■ EXERCISE BRIEF
Filter the entries below, keeping every line that has the word "Donat".

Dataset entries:

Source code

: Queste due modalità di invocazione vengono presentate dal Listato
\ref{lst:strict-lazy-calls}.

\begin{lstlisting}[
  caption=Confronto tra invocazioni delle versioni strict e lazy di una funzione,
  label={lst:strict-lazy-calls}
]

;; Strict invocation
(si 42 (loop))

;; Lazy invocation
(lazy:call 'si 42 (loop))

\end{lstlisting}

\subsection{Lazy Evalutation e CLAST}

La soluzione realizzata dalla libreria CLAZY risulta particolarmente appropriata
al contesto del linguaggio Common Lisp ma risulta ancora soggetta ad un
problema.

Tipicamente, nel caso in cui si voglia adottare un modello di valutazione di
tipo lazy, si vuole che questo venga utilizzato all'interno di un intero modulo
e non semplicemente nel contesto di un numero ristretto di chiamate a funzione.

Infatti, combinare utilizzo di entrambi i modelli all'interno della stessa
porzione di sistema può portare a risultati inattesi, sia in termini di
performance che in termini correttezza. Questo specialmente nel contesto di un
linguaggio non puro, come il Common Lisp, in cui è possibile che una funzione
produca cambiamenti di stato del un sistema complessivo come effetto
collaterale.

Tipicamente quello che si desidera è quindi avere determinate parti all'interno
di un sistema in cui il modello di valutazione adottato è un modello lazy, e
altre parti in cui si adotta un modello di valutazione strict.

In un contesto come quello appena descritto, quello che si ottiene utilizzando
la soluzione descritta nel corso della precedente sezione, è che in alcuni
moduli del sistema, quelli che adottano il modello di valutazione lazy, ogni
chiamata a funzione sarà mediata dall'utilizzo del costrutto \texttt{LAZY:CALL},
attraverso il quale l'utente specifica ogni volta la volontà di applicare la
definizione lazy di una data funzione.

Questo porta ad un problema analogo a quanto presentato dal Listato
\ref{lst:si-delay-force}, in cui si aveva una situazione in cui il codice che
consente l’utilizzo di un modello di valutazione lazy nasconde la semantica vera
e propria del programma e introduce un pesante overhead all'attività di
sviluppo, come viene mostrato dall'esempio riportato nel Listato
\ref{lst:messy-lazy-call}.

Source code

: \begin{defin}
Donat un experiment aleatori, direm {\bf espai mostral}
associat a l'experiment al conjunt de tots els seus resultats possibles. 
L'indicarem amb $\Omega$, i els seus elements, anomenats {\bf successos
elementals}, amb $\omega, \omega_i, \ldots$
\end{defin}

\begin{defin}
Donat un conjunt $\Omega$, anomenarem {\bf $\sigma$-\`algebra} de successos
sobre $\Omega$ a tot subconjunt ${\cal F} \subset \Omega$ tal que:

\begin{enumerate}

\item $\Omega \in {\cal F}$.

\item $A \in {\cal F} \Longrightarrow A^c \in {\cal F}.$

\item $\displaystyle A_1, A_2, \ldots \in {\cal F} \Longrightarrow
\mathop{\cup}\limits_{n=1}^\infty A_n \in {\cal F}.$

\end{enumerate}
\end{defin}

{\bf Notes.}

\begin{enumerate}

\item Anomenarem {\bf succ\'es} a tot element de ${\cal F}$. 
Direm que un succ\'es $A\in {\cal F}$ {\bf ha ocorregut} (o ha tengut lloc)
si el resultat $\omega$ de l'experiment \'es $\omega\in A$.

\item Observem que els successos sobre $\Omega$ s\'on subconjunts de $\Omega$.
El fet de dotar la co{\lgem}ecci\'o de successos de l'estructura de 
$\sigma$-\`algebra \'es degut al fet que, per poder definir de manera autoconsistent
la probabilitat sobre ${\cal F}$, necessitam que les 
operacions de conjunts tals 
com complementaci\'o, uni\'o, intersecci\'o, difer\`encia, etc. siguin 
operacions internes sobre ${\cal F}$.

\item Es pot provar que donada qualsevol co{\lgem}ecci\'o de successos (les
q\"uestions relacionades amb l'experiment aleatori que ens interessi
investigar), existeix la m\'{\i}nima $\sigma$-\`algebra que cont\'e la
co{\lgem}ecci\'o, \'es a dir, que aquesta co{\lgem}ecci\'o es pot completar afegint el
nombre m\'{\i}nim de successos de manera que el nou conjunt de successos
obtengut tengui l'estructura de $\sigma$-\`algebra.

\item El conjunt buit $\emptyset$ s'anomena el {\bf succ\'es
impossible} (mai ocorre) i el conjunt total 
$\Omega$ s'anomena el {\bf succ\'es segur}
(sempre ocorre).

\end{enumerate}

■ TASK ANSWER
Donat un experiment aleatori, direm {\bf espai mostral}
Donat un conjunt $\Omega$, anomenarem {\bf $\sigma$-\`algebra} de successos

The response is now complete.